[Work instruction] Go through the records and report each line holding the string "when".

Items from a data source

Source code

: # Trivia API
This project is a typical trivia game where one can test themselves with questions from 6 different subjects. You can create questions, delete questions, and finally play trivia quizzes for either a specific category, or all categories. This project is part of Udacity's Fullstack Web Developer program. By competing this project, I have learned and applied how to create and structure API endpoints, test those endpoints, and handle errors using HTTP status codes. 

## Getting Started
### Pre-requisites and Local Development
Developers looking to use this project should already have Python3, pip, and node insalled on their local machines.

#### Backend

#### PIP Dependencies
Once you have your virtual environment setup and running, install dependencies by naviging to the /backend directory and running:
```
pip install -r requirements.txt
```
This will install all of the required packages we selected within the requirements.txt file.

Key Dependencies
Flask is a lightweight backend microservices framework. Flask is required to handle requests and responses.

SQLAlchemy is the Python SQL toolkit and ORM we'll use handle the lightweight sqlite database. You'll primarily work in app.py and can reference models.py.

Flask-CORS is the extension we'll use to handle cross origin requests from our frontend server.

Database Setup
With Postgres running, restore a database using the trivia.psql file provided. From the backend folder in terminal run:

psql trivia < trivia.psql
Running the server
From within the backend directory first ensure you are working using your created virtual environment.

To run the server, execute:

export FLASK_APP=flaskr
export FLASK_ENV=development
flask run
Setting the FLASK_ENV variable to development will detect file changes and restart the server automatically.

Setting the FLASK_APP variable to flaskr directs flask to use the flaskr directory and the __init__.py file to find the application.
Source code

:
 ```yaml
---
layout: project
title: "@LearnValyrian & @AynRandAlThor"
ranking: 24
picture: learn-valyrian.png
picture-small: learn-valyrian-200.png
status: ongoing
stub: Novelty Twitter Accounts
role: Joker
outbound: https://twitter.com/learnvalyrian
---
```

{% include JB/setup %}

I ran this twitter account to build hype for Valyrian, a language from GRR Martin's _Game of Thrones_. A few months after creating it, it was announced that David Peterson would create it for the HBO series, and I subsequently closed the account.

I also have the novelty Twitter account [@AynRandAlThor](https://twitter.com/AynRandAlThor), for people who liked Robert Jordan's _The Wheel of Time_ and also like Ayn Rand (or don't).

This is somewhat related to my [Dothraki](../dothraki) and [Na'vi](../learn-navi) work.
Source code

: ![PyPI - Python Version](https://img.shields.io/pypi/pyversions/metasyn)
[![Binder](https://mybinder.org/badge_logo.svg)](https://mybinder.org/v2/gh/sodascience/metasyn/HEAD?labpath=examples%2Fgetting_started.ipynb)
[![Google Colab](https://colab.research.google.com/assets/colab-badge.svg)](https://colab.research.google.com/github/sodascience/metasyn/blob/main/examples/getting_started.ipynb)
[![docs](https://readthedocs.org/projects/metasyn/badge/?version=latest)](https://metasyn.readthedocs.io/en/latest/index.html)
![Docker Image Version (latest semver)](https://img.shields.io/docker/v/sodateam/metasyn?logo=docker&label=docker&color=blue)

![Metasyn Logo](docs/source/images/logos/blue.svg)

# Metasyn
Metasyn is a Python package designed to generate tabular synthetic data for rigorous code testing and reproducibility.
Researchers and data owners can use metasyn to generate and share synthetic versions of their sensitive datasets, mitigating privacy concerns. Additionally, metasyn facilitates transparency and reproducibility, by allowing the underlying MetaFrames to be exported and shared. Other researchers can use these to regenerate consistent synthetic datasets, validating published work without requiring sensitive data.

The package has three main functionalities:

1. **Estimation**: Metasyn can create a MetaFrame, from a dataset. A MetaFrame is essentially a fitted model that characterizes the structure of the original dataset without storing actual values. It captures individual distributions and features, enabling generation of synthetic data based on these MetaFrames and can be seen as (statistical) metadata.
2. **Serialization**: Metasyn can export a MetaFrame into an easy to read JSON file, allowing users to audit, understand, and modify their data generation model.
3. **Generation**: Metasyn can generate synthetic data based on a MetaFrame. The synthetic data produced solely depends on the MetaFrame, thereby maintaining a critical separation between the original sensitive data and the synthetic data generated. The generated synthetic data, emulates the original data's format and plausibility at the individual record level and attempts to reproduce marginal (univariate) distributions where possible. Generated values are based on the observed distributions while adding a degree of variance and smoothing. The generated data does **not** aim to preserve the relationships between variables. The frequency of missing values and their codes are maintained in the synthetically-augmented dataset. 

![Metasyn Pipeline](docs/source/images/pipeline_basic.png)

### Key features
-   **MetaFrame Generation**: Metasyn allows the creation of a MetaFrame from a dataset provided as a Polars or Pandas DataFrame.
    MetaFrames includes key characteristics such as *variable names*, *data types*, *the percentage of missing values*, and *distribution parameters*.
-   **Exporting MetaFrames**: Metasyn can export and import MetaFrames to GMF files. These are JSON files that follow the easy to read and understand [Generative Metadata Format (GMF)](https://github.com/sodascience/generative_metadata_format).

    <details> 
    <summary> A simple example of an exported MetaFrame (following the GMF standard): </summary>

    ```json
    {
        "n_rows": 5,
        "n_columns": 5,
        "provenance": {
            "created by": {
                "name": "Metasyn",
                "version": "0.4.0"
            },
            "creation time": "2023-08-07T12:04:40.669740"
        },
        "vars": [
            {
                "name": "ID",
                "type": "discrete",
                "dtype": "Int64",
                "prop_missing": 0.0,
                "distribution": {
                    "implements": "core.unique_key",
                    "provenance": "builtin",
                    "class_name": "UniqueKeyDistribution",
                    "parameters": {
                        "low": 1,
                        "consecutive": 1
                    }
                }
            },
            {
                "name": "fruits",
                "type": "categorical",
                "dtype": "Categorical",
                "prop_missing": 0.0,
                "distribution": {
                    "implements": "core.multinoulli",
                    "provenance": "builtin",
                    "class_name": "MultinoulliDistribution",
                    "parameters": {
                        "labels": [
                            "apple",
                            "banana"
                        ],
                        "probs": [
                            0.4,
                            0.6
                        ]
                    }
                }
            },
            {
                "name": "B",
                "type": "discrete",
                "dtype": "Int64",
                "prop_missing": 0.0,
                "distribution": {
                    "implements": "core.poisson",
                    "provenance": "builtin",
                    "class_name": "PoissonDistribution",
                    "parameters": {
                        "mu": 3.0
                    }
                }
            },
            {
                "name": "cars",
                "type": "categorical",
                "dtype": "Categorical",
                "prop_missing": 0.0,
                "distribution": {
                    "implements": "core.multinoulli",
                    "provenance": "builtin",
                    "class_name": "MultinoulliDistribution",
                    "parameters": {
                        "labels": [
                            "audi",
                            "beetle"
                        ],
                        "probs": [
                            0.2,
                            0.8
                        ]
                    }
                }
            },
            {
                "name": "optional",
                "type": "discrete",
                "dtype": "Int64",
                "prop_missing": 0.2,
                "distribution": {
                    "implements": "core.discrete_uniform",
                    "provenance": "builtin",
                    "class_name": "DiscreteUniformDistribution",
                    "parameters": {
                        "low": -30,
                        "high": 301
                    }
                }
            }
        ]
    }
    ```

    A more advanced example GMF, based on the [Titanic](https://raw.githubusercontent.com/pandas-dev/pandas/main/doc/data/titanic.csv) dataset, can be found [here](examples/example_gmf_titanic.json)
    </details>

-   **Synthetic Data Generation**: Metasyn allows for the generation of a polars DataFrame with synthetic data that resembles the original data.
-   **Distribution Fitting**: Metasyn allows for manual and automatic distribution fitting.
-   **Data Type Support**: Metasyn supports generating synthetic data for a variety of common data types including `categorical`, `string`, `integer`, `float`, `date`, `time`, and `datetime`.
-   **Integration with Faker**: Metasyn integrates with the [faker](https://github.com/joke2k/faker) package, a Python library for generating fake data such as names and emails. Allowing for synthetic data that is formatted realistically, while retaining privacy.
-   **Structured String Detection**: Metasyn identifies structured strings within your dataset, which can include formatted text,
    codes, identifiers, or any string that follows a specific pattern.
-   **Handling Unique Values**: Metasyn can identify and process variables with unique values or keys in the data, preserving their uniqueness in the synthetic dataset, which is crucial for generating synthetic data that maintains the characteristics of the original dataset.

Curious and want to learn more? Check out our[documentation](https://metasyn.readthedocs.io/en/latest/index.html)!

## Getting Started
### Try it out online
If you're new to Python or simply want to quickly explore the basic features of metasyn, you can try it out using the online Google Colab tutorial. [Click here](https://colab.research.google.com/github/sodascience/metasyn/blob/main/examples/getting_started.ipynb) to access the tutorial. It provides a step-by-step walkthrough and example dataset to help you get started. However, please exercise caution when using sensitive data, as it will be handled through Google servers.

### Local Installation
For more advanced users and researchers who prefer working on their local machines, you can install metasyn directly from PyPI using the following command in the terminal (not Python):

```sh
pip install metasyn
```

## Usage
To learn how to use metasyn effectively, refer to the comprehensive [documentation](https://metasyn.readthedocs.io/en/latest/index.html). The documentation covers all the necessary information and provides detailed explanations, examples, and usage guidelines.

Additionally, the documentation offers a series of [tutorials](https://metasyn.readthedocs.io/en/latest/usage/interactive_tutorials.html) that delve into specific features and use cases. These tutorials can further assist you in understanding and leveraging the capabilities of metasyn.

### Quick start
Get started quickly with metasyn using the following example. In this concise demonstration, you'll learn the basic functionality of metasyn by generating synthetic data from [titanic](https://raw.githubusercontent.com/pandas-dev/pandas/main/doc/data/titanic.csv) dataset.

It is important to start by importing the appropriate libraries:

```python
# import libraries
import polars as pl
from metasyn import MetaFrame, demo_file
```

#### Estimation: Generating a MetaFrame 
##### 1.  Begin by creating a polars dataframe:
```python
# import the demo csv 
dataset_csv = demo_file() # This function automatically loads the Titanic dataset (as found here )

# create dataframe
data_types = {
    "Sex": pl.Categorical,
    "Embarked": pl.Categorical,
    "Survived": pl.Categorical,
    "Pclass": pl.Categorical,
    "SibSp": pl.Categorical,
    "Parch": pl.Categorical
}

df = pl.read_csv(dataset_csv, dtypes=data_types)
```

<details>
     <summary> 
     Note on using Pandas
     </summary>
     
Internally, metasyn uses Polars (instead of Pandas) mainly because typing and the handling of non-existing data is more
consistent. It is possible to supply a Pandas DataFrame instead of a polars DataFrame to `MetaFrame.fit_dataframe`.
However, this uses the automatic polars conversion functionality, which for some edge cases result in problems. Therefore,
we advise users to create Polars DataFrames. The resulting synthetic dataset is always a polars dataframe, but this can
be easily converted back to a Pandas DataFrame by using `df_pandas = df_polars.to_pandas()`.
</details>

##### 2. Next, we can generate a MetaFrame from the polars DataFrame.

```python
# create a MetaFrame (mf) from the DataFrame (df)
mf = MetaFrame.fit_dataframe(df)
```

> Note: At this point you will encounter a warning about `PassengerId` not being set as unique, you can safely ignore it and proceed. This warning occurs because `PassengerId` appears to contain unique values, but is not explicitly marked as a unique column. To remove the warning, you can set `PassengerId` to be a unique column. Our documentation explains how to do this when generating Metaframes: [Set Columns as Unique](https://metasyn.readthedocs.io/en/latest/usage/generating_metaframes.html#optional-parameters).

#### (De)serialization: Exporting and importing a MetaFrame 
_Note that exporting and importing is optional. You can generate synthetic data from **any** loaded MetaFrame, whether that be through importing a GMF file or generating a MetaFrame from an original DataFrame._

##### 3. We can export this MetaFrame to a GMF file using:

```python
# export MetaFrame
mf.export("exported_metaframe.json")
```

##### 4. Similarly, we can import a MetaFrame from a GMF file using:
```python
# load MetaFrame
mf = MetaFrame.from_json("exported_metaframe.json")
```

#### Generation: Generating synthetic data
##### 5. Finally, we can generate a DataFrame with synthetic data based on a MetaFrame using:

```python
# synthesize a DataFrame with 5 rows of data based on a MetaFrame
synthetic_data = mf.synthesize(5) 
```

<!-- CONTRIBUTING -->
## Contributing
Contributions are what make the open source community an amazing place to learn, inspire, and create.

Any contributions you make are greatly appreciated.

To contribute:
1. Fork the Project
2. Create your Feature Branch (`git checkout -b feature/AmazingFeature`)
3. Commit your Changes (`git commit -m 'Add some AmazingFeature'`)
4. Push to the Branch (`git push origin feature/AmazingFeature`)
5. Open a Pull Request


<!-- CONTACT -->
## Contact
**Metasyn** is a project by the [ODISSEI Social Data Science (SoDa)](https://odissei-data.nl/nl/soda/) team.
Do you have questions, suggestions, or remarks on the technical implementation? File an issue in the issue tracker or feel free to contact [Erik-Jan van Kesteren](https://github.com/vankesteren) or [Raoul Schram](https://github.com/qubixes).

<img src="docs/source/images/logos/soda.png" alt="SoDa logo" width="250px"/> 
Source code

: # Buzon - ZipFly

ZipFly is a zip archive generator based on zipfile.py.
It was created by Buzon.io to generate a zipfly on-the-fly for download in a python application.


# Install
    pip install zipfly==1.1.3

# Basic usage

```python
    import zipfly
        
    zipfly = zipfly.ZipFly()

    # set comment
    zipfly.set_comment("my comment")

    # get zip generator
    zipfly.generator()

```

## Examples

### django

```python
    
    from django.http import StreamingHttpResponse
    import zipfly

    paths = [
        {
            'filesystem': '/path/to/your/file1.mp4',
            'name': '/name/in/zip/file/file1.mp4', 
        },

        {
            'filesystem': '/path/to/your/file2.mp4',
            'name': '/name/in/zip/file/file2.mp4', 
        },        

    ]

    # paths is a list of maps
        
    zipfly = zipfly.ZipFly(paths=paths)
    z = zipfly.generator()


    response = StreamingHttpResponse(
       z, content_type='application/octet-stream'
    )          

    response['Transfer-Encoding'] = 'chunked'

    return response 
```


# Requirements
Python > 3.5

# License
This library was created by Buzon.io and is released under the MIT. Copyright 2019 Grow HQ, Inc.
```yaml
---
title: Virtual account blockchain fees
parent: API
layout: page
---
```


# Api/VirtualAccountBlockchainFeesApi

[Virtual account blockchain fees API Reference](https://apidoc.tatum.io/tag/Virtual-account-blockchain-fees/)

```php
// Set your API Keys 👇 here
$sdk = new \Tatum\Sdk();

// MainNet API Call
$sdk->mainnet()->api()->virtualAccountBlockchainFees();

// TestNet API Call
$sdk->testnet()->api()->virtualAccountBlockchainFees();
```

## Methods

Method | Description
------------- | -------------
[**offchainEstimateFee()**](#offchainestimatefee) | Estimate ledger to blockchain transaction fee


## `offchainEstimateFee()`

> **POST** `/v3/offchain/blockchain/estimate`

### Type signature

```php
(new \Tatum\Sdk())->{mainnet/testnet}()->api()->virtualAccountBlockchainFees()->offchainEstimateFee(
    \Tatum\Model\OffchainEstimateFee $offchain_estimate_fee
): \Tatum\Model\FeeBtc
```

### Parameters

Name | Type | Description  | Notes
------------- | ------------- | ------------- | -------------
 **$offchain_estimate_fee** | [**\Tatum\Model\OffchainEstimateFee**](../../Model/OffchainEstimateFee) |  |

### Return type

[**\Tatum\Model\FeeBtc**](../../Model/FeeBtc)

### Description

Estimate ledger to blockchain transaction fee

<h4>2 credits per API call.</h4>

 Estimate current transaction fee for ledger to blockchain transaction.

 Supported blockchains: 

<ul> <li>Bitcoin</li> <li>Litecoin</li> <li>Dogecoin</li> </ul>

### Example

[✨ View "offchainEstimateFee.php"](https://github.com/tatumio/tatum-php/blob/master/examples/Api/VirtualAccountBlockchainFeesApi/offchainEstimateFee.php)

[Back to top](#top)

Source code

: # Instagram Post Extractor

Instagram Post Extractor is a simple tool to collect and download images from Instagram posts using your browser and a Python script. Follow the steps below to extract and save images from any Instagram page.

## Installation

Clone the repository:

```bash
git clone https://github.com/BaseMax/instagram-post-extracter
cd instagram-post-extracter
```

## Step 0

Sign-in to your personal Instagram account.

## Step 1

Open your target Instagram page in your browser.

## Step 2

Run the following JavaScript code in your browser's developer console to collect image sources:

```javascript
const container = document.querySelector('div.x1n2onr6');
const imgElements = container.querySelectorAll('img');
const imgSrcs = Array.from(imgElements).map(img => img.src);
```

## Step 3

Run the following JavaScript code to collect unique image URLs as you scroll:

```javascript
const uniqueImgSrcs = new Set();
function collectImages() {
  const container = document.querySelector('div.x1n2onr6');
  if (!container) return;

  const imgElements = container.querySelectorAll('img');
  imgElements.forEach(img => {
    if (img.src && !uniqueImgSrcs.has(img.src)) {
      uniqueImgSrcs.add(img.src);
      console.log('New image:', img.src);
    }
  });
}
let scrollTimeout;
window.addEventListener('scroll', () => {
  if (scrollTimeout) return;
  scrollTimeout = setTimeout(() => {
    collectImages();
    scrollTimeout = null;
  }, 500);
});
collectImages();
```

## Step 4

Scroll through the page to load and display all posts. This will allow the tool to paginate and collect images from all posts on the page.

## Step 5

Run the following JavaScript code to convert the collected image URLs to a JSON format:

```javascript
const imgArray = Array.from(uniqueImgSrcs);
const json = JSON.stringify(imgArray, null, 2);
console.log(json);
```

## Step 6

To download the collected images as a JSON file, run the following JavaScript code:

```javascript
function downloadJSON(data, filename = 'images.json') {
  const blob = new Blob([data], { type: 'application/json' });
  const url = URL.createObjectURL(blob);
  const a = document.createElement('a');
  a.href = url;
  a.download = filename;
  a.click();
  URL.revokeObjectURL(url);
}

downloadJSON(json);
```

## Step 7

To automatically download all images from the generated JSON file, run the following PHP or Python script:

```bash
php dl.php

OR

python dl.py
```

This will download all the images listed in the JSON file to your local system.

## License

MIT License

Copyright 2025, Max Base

[Task answer]
If you're new to Python or simply want to quickly explore the basic features of metasyn, you can try it out using the online Google Colab tutorial. [Click here](https://colab.research.google.com/github/sodascience/metasyn/blob/main/examples/getting_started.ipynb) to access the tutorial. It provides a step-by-step walkthrough and example dataset to help you get started. However, please exercise caution when using sensitive data, as it will be handled through Google servers.
> Note: At this point you will encounter a warning about `PassengerId` not being set as unique, you can safely ignore it and proceed. This warning occurs because `PassengerId` appears to contain unique values, but is not explicitly marked as a unique column. To remove the warning, you can set `PassengerId` to be a unique column. Our documentation explains how to do this when generating Metaframes: [Set Columns as Unique](https://metasyn.readthedocs.io/en/latest/usage/generating_metaframes.html#optional-parameters).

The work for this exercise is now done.